When it comes to using the Internet as an enabler through which resources can be managed remotely, I have to confess that I was directly involved with one of those "bleeding edge" research projects behind such thinking. It certainly seemed like a good idea to those of us exploring it in its earliest days. The project with which I was involved was specifically aimed at small businesses that needed more powerful computer technology to avoid being swamped by larger competitors but that could not afford to take on additional staff to look after the hardware and software. As I began to survey the field of who was out there providing what kind of remote management, it all felt as if we were pioneers on the threshold of a brave new world.
In the decade since I was one of those dreamers, any number of be-careful-what-you-wish-for scenarios have come into play.
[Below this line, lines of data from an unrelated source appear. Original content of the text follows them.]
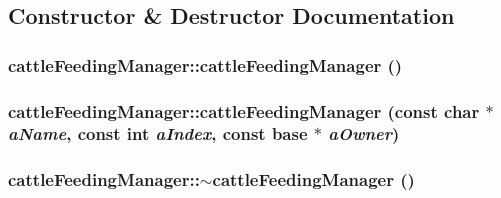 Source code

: \subsection{Constructor \& Destructor Documentation}
\hypertarget{classcattle_feeding_manager_ae91c55982c67f8bc983c545c2a624ce7}{
\subsubsection[{cattleFeedingManager}]{\setlength{\rightskip}{0pt plus 5cm}cattleFeedingManager::cattleFeedingManager ()}}
\label{classcattle_feeding_manager_ae91c55982c67f8bc983c545c2a624ce7}
\hypertarget{classcattle_feeding_manager_aa1efdcaac1a2b1a6f5247287a8d3232d}{
\subsubsection[{cattleFeedingManager}]{\setlength{\rightskip}{0pt plus 5cm}cattleFeedingManager::cattleFeedingManager (const char $\ast$ {\em aName}, \/  const int {\em aIndex}, \/  const {\bf base} $\ast$ {\em aOwner})}}
\label{classcattle_feeding_manager_aa1efdcaac1a2b1a6f5247287a8d3232d}
\hypertarget{classcattle_feeding_manager_a25bfea6e392a7097acfaafbdda189ff2}{
\subsubsection[{$\sim$cattleFeedingManager}]{\setlength{\rightskip}{0pt plus 5cm}cattleFeedingManager::$\sim$cattleFeedingManager ()}}
\label{classcattle_feeding_manager_a25bfea6e392a7097acfaafbdda189ff2}


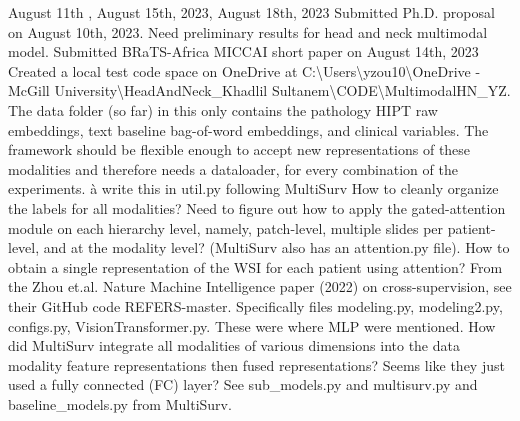 \documentclass{article}%
\begin{document}
\newline%
\newline%
%
August 11th , August 15th, 2023, August 18th, 2023  %
\newline%
\newline%
%
Submitted Ph.D. proposal on August 10th, 2023. Need preliminary results for head and neck multimodal model. %
\newline%
\newline%
%
Submitted BRaTS{-}Africa MICCAI short paper on August 14th, 2023 %
\newline%
\newline%
%
Created a local test code space on OneDrive at C:\textbackslash{}Users\textbackslash{}yzou10\textbackslash{}OneDrive {-} McGill University\textbackslash{}HeadAndNeck\_Khadlil Sultanem\textbackslash{}CODE\textbackslash{}MultimodalHN\_YZ. The data folder (so far) in this only contains the pathology HIPT raw embeddings, text baseline bag{-}of{-}word embeddings, and clinical variables. %
\newline%
\newline%
%
The framework should be flexible enough to accept new representations of these modalities and therefore needs a dataloader, for every combination of the experiments. à write this in util.py following MultiSurv%
\newline%
\newline%
%
How to cleanly organize the labels for all modalities? %
\newline%
\newline%
%
Need to figure out how to apply the gated{-}attention module on each hierarchy level, namely, patch{-}level, multiple slides per patient{-}level, and at the modality level? (MultiSurv also has an attention.py file).  %
\newline%
\newline%
%
How to obtain a single representation of the WSI for each patient using attention? %
\newline%
\newline%
%
From the Zhou et.al. Nature Machine Intelligence paper (2022) on cross{-}supervision, see their GitHub code REFERS{-}master. Specifically files modeling.py, modeling2.py, configs.py, VisionTransformer.py. These were where MLP were mentioned. %
\newline%
\newline%
%
How did MultiSurv integrate all modalities of various dimensions into the data modality feature representations then fused representations? Seems like they just used a fully connected (FC) layer? See sub\_models.py and multisurv.py and baseline\_models.py from MultiSurv. %
\end{document}
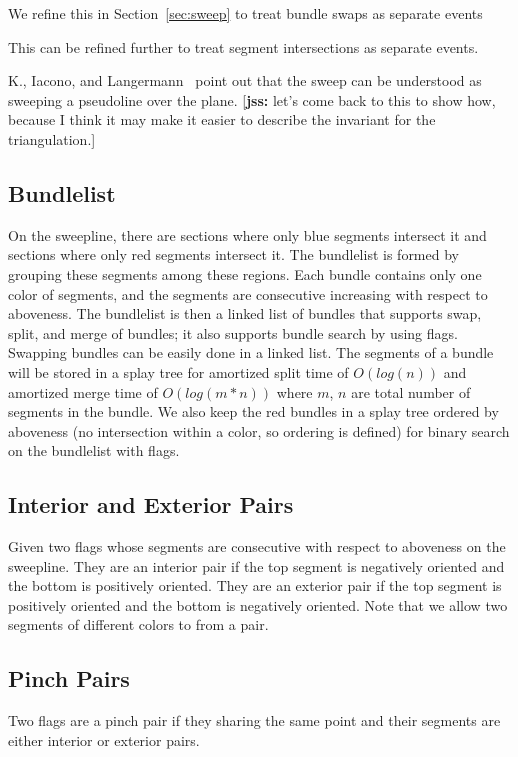 \documentclass[11pt]{article}
\def\jss#1{{\footnotesize [{\bf jss:} #1]}}
\begin{document}
We refine this in Section~\ref{sec:sweep} to treat bundle swaps as separate events

This can be refined further to treat segment intersections as separate events. 

K., Iacono, and Langermann~\cite{}  point out that the sweep can be understood as sweeping a pseudoline over the plane.  \jss{let's come back to this to show how, because I think it may make it easier to describe the invariant for the triangulation.}

\subsection{Bundlelist}
On the sweepline, there are sections where only blue segments intersect it and sections where only red segments intersect it. 
The bundlelist is formed by grouping these segments among these regions.
Each bundle contains only one color of segments, and the segments are consecutive increasing with respect to aboveness.
The bundlelist is then a linked list of bundles that supports swap, split, and merge of bundles; it also supports bundle search by using flags.
Swapping bundles can be easily done in a linked list.
The segments of a bundle will be stored in a splay tree for amortized split time of $O(log(n))$ and amortized merge time of $O(log(m*n))$ where $m$, $n$ are total number of segments in the bundle.
We also keep the red bundles in a splay tree ordered by aboveness (no intersection within a color, so ordering is defined) for binary search on the bundlelist with flags.

\subsection{Interior and Exterior Pairs}
Given two flags whose segments are consecutive with respect to aboveness on the sweepline.
They are an interior pair if the top segment is negatively oriented and the bottom is positively oriented.
They are an exterior pair if the top segment is positively oriented and the bottom is negatively oriented.
Note that we allow two segments of different colors to from a pair.

\subsection{Pinch Pairs}
Two flags are a pinch pair if they sharing the same point and their segments are either interior or exterior pairs.
\end{document}
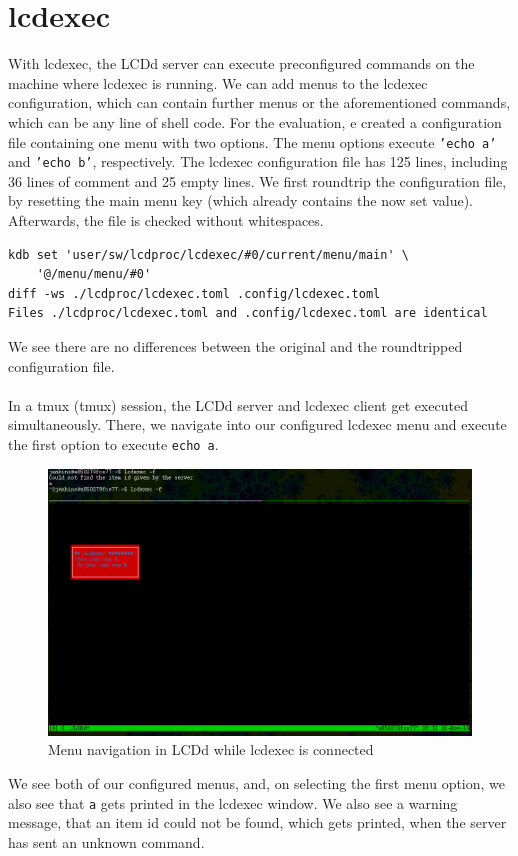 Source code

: \documentclass[12pt]{report}
\begin{document}
\section{lcdexec}
With lcdexec, the LCDd server can execute preconfigured commands on the machine where lcdexec is running.
We can add menus to the lcdexec configuration, which can contain further menus or the aforementioned commands, which can be any line of shell code.
For the evaluation, e created a configuration file containing one menu with two options.
The menu options execute \texttt{'echo a'} and \texttt{'echo b'}, respectively.
The lcdexec configuration file has 125 lines, including 36 lines of comment and 25 empty lines.
We first roundtrip the configuration file, by resetting the main menu key (which already contains the now set value).
Afterwards, the file is checked without whitespaces.
{\small
\begin{verbatim}
kdb set 'user/sw/lcdproc/lcdexec/#0/current/menu/main' \
	'@/menu/menu/#0'
diff -ws ./lcdproc/lcdexec.toml .config/lcdexec.toml 
Files ./lcdproc/lcdexec.toml and .config/lcdexec.toml are identical
\end{verbatim}
}
We see there are no differences between the original and the roundtripped configuration file.
\\\\
In a \acrshort{tmux} (\acrlong{tmux}) session, the LCDd server and lcdexec client get executed simultaneously.
There, we navigate into our configured lcdexec menu and execute the first option to execute \texttt{echo a}.
\FloatBarrier
\begin{figure}[h!]
	\centering
		\includegraphics[width=\linewidth]{lcdexec_menu.png}
  \caption{Menu navigation in LCDd while lcdexec is connected}
\label{fig:lcdexec}
\end{figure}
\FloatBarrier
We see both of our configured menus, and, on selecting the first menu option, we also see that \texttt{a} gets printed in the lcdexec window.
We also see a warning message, that an item id could not be found, which gets printed, when the server has sent an unknown command.
\end{document}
As I wrote in December of 2008, I was discovering the hard way that, wherever there is management, there is also mismanagement; and, when one has to deal with a heavily human-oriented service sector, that mismanagement can get pretty painful. These days, it seems as if the pain knows no limits. Put another way, we seem to be experiencing a new axiom: The more technology you deploy to provide services remotely, the more opportunities that technology has to do harm.
Last night Associated Press Writer Jeff Carlson reported an incident in Dallas that reinforces this axiom in a way that probably no system developer had anticipated. The good news is that the perpetrator was caught and is now in the process of facing the consequences of his malice. The bad news is that this is probably another example of a barn whose door has been closed after the horse was stolen (which seems like the right metaphor for a report from Texas). Here is Carlson's basic account of what happened:
A man fired from a Texas auto dealership used an Internet service to remotely disable ignitions and set off car horns of more than 100 vehicles sold at his old workplace, police said Wednesday.
Austin police arrested Omar Ramos-Lopez, 20, on Wednesday, charging him with felony breach of computer security.
Ramos-Lopez used a former colleague's password to deactivate starters and set off car horns, police said. Several car owners said they had to call tow trucks and were left stranded at work or home.
"He caused these customers, now victims, to miss work," Austin police spokeswoman Veneza Aguinaga said. "They didn't get paid. They had to get tow trucks. They didn't know what was going on with their vehicles."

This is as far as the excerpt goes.